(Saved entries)
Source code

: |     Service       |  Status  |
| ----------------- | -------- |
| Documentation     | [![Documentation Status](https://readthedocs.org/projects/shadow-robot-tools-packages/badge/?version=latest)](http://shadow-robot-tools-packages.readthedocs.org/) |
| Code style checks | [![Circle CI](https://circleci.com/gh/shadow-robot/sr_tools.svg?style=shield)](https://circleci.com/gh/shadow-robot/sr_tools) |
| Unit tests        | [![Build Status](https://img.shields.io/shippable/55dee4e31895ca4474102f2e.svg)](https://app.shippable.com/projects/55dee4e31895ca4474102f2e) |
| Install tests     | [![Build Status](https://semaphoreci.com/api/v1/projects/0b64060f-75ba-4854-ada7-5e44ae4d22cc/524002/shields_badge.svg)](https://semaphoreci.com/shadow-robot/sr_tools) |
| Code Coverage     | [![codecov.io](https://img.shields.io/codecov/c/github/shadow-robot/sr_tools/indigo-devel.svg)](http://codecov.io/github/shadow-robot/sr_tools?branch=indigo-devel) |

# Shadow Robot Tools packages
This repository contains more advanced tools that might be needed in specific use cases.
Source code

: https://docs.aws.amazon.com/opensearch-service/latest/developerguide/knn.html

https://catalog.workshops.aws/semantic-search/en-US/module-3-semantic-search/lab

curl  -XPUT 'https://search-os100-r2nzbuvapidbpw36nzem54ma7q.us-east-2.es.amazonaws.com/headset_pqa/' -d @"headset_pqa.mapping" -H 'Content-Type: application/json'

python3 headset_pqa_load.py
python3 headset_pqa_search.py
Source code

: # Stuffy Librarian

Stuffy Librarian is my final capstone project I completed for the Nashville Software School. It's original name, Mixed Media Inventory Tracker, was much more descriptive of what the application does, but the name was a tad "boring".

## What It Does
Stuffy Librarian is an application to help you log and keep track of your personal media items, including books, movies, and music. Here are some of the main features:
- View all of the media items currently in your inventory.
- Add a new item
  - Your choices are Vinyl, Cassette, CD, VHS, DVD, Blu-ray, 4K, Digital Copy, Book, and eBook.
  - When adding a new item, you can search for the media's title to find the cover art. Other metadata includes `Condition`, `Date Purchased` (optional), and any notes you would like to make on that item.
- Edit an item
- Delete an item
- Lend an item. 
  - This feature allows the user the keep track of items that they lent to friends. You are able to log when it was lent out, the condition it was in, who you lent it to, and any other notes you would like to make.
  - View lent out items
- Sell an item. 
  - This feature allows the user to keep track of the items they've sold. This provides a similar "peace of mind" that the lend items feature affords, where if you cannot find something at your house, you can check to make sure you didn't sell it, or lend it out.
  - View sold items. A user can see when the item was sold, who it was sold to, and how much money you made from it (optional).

▶ TRY IT
Beginning with the line that contains "- Sell an item.", write out every line through the end of the entries above, exactly.

▶ THE ANSWER
- Sell an item. 
  - This feature allows the user to keep track of the items they've sold. This provides a similar "peace of mind" that the lend items feature affords, where if you cannot find something at your house, you can check to make sure you didn't sell it, or lend it out.
  - View sold items. A user can see when the item was sold, who it was sold to, and how much money you made from it (optional).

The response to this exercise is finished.